→ Exercise brief
Verbatim copy without images: return all of the data as it stands.

→ Source records
•••••
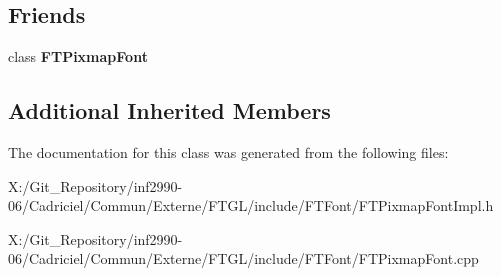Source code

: \subsection*{Friends}
\begin{DoxyCompactItemize}
\item 
\hypertarget{class_f_t_pixmap_font_impl_ac7f382db9ff9f02888b67b7434d7edd4}{class {\bfseries F\-T\-Pixmap\-Font}}\label{class_f_t_pixmap_font_impl_ac7f382db9ff9f02888b67b7434d7edd4}

\end{DoxyCompactItemize}
\subsection*{Additional Inherited Members}


The documentation for this class was generated from the following files\-:\begin{DoxyCompactItemize}
\item 
X\-:/\-Git\-\_\-\-Repository/inf2990-\/06/\-Cadriciel/\-Commun/\-Externe/\-F\-T\-G\-L/include/\-F\-T\-Font/F\-T\-Pixmap\-Font\-Impl.\-h\item 
X\-:/\-Git\-\_\-\-Repository/inf2990-\/06/\-Cadriciel/\-Commun/\-Externe/\-F\-T\-G\-L/include/\-F\-T\-Font/F\-T\-Pixmap\-Font.\-cpp\end{DoxyCompactItemize}
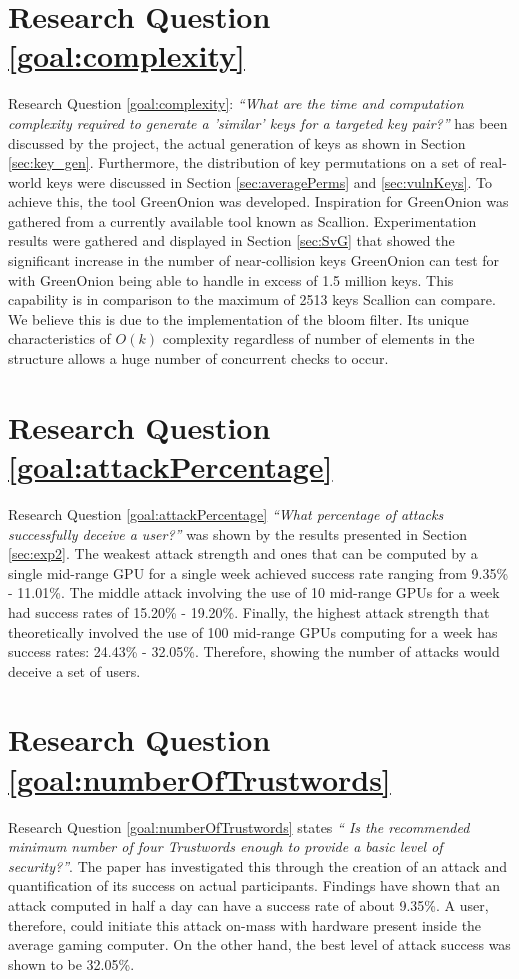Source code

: \section{Research Question \ref{goal:complexity}}
Research Question \ref{goal:complexity}: \textit{``What are the time and computation complexity required to generate a ’similar’ keys for a targeted key pair?''} has been discussed by the project, the actual generation of keys as shown in Section \ref{sec:key_gen}. Furthermore, the distribution of key permutations on a set of real-world keys were discussed in Section \ref{sec:averagePerms} and \ref{sec:vulnKeys}. To achieve this, the tool GreenOnion was developed. Inspiration for GreenOnion was gathered from a currently available tool known as Scallion. Experimentation results were gathered and displayed in Section \ref{sec:SvG} that showed the significant increase in the number of near-collision keys GreenOnion can test for with GreenOnion being able to handle in excess of 1.5 million keys. This capability is in comparison to the maximum of 2513 keys Scallion can compare. We believe this is due to the implementation of the bloom filter. Its unique characteristics of $O(k)$ complexity regardless of number of elements in the structure allows a huge number of concurrent checks to occur. 

\section{Research Question \ref{goal:attackPercentage}}
Research Question \ref{goal:attackPercentage} \textit{``What percentage of attacks successfully deceive a user?''} was shown by the results presented in Section \ref{sec:exp2}. The weakest attack strength and ones that can be computed by a single mid-range GPU for a single week achieved success rate ranging from 9.35\% - 11.01\%. The middle attack involving the use of 10 mid-range GPUs for a week had success rates of 15.20\% - 19.20\%. Finally, the highest attack strength that theoretically involved the use of 100 mid-range GPUs computing for a week has success rates: 24.43\% - 32.05\%. Therefore, showing the number of attacks would deceive a set of users.

\section{Research Question \ref{goal:numberOfTrustwords}}
Research Question \ref{goal:numberOfTrustwords} states \textit{`` Is the recommended minimum number of four Trustwords enough to provide a basic level of security?''}. The paper has investigated this through the creation of an attack and quantification of its success on actual participants. Findings have shown that an attack computed in half a day can have a success rate of about 9.35\%. A user, therefore, could initiate this attack on-mass with hardware present inside the average gaming computer. On the other hand, the best level of attack success was shown to be 32.05\%. 

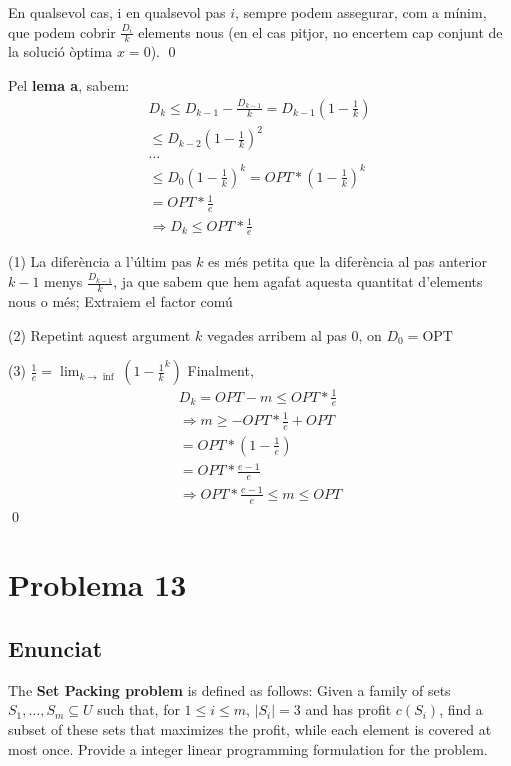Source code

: \documentclass{article}
\begin{document}
En qualsevol cas, i en qualsevol pas $i$, sempre podem assegurar, com a mínim, que podem cobrir $\frac{D_i}{k}$ elements nous (en el cas pitjor, no encertem cap conjunt de la solució òptima $x=0$).
\qed

Pel \textbf{lema a}, sabem:
\begin{eqnarray}
    D_k \leq D_{k-1}-\frac{D_{k-1}}{k} = D_{k-1}(1-\frac{1}{k})\\
    \leq D_{k-2}(1-\frac{1}{k})^2 \nonumber\\
    ... \nonumber \\
    \leq D_{0}(1-\frac{1}{k})^k = OPT*(1-\frac{1}{k})^k \\
    = OPT* \frac{1}{e} \\
    \Rightarrow D_k \leq OPT* \frac{1}{e} \nonumber
\end{eqnarray}
\par
(1) La diferència a l'últim pas $k$ es més petita que la diferència al pas anterior $k-1$ menys $\frac{D_{k-1}}{k}$, ja que sabem que hem agafat aquesta quantitat d'elements nous o més; Extraiem el factor comú
\newline
\par
(2) Repetint aquest argument $k$ vegades arribem al pas 0, on $D_0 = \text{OPT}$
\newline
\par
(3) $\frac{1}{e}=\lim_{k \longrightarrow \inf}(1-\frac{1}{k}^k)$
\newline
\newline
Finalment,
\begin{eqnarray}
    D_k = OPT - m \leq OPT*\frac{1}{e} \nonumber\\ 
    \Rightarrow m \geq -OPT*\frac{1}{e}+OPT \nonumber\\
    = OPT*(1-\frac{1}{e}) \nonumber\\
    = OPT*\frac{e-1}{e}  \nonumber\\
    \Rightarrow OPT*\frac{e-1}{e} \leq m \leq OPT \nonumber
\end{eqnarray}
\renewcommand\qedsymbol{$\blacksquare$}
\qed
\newpage
\section{Problema 13}
\subsection{Enunciat}
The \textbf{Set Packing problem} is defined as follows: 
\newline 
Given a family of sets $S_1,...,S_m \subseteq U$ such that, for $1 \leq i \leq m$, $|S_i| = 3$ and has profit $c(S_i)$, find a subset of these sets that maximizes the profit, while each element is covered at most once. Provide a integer linear programming formulation for the problem.
\end{document}
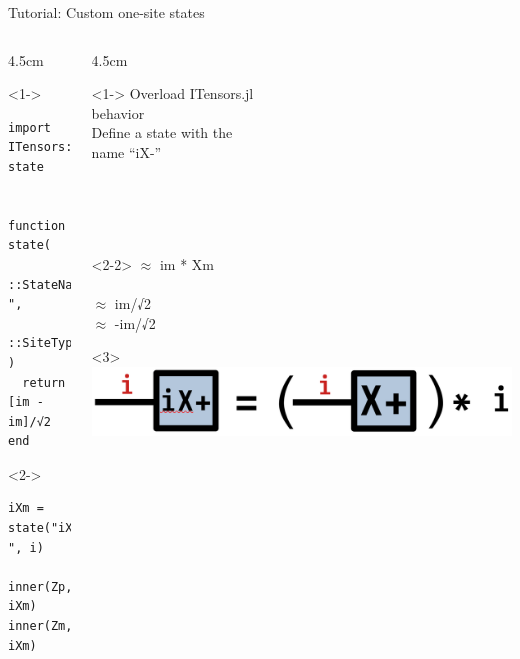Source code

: \begin{frame}[fragile]{Tutorial: Custom one-site states}

\begin{columns}

\begin{column}{4.5cm}

\begin{onlyenv}<1->

\begin{lstlisting}[language=JuliaLocal, style=julia, basicstyle=\small]
import ITensors: state


function state(
  ::StateName"iX-",
  ::SiteType"S=1/2"
)
  return [im -im]/√2
end
\end{lstlisting}

\end{onlyenv}

\begin{onlyenv}<2->
\begin{lstlisting}[language=JuliaLocal, style=julia, basicstyle=\small]
iXm = state("iX-", i)

inner(Zp, iXm)
inner(Zm, iXm)
\end{lstlisting}
\end{onlyenv}

\end{column}

\begin{column}{4.5cm}

\begin{onlyenv}<1->
Overload ITensors.jl\\
behavior\\[\baselineskip]

Define a state with the\\
name ``iX-''\\
~\\
~\\
~\\
~\\
\end{onlyenv}

\begin{onlyenv}<2-2>
$\approx$ im * Xm \\
~\\
$\approx$ im/√2 \\
$\approx$ -im/√2
\end{onlyenv}

\begin{onlyenv}<3>
\includegraphics[width=1.0\textwidth]{
  slides/assets/iXp.png
}
\end{onlyenv}

\end{column}

\end{columns}

\end{frame}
•••••
→ Exercise result
Source code

: \subsection*{Friends}
\begin{DoxyCompactItemize}
\item 
\hypertarget{class_f_t_pixmap_font_impl_ac7f382db9ff9f02888b67b7434d7edd4}{class {\bfseries F\-T\-Pixmap\-Font}}\label{class_f_t_pixmap_font_impl_ac7f382db9ff9f02888b67b7434d7edd4}

\end{DoxyCompactItemize}
\subsection*{Additional Inherited Members}


The documentation for this class was generated from the following files\-:\begin{DoxyCompactItemize}
\item 
X\-:/\-Git\-\_\-\-Repository/inf2990-\/06/\-Cadriciel/\-Commun/\-Externe/\-F\-T\-G\-L/include/\-F\-T\-Font/F\-T\-Pixmap\-Font\-Impl.\-h\item 
X\-:/\-Git\-\_\-\-Repository/inf2990-\/06/\-Cadriciel/\-Commun/\-Externe/\-F\-T\-G\-L/include/\-F\-T\-Font/F\-T\-Pixmap\-Font.\-cpp\end{DoxyCompactItemize}
Source code

: \section{Research Question \ref{goal:complexity}}
Research Question \ref{goal:complexity}: \textit{``What are the time and computation complexity required to generate a ’similar’ keys for a targeted key pair?''} has been discussed by the project, the actual generation of keys as shown in Section \ref{sec:key_gen}. Furthermore, the distribution of key permutations on a set of real-world keys were discussed in Section \ref{sec:averagePerms} and \ref{sec:vulnKeys}. To achieve this, the tool GreenOnion was developed. Inspiration for GreenOnion was gathered from a currently available tool known as Scallion. Experimentation results were gathered and displayed in Section \ref{sec:SvG} that showed the significant increase in the number of near-collision keys GreenOnion can test for with GreenOnion being able to handle in excess of 1.5 million keys. This capability is in comparison to the maximum of 2513 keys Scallion can compare. We believe this is due to the implementation of the bloom filter. Its unique characteristics of $O(k)$ complexity regardless of number of elements in the structure allows a huge number of concurrent checks to occur. 

\section{Research Question \ref{goal:attackPercentage}}
Research Question \ref{goal:attackPercentage} \textit{``What percentage of attacks successfully deceive a user?''} was shown by the results presented in Section \ref{sec:exp2}. The weakest attack strength and ones that can be computed by a single mid-range GPU for a single week achieved success rate ranging from 9.35\% - 11.01\%. The middle attack involving the use of 10 mid-range GPUs for a week had success rates of 15.20\% - 19.20\%. Finally, the highest attack strength that theoretically involved the use of 100 mid-range GPUs computing for a week has success rates: 24.43\% - 32.05\%. Therefore, showing the number of attacks would deceive a set of users.

\section{Research Question \ref{goal:numberOfTrustwords}}
Research Question \ref{goal:numberOfTrustwords} states \textit{`` Is the recommended minimum number of four Trustwords enough to provide a basic level of security?''}. The paper has investigated this through the creation of an attack and quantification of its success on actual participants. Findings have shown that an attack computed in half a day can have a success rate of about 9.35\%. A user, therefore, could initiate this attack on-mass with hardware present inside the average gaming computer. On the other hand, the best level of attack success was shown to be 32.05\%. 

Source code

: \documentclass{article}
\begin{document}
En qualsevol cas, i en qualsevol pas $i$, sempre podem assegurar, com a mínim, que podem cobrir $\frac{D_i}{k}$ elements nous (en el cas pitjor, no encertem cap conjunt de la solució òptima $x=0$).
\qed

Pel \textbf{lema a}, sabem:
\begin{eqnarray}
    D_k \leq D_{k-1}-\frac{D_{k-1}}{k} = D_{k-1}(1-\frac{1}{k})\\
    \leq D_{k-2}(1-\frac{1}{k})^2 \nonumber\\
    ... \nonumber \\
    \leq D_{0}(1-\frac{1}{k})^k = OPT*(1-\frac{1}{k})^k \\
    = OPT* \frac{1}{e} \\
    \Rightarrow D_k \leq OPT* \frac{1}{e} \nonumber
\end{eqnarray}
\par
(1) La diferència a l'últim pas $k$ es més petita que la diferència al pas anterior $k-1$ menys $\frac{D_{k-1}}{k}$, ja que sabem que hem agafat aquesta quantitat d'elements nous o més; Extraiem el factor comú
\newline
\par
(2) Repetint aquest argument $k$ vegades arribem al pas 0, on $D_0 = \text{OPT}$
\newline
\par
(3) $\frac{1}{e}=\lim_{k \longrightarrow \inf}(1-\frac{1}{k}^k)$
\newline
\newline
Finalment,
\begin{eqnarray}
    D_k = OPT - m \leq OPT*\frac{1}{e} \nonumber\\ 
    \Rightarrow m \geq -OPT*\frac{1}{e}+OPT \nonumber\\
    = OPT*(1-\frac{1}{e}) \nonumber\\
    = OPT*\frac{e-1}{e}  \nonumber\\
    \Rightarrow OPT*\frac{e-1}{e} \leq m \leq OPT \nonumber
\end{eqnarray}
\renewcommand\qedsymbol{$\blacksquare$}
\qed
\newpage
\section{Problema 13}
\subsection{Enunciat}
The \textbf{Set Packing problem} is defined as follows: 
\newline 
Given a family of sets $S_1,...,S_m \subseteq U$ such that, for $1 \leq i \leq m$, $|S_i| = 3$ and has profit $c(S_i)$, find a subset of these sets that maximizes the profit, while each element is covered at most once. Provide a integer linear programming formulation for the problem.
\end{document}
Source code

: \begin{frame}[fragile]{Tutorial: Custom one-site states}

\begin{columns}

\begin{column}{4.5cm}

\begin{onlyenv}<1->

\begin{lstlisting}[language=JuliaLocal, style=julia, basicstyle=\small]
import ITensors: state


function state(
  ::StateName"iX-",
  ::SiteType"S=1/2"
)
  return [im -im]/√2
end
\end{lstlisting}

\end{onlyenv}

\begin{onlyenv}<2->
\begin{lstlisting}[language=JuliaLocal, style=julia, basicstyle=\small]
iXm = state("iX-", i)

inner(Zp, iXm)
inner(Zm, iXm)
\end{lstlisting}
\end{onlyenv}

\end{column}

\begin{column}{4.5cm}

\begin{onlyenv}<1->
Overload ITensors.jl\\
behavior\\[\baselineskip]

Define a state with the\\
name ``iX-''\\
~\\
~\\
~\\
~\\
\end{onlyenv}

\begin{onlyenv}<2-2>
$\approx$ im * Xm \\
~\\
$\approx$ im/√2 \\
$\approx$ -im/√2
\end{onlyenv}

\begin{onlyenv}<3>
\includegraphics[width=1.0\textwidth]{
  slides/assets/iXp.png
}
\end{onlyenv}

\end{column}

\end{columns}

\end{frame}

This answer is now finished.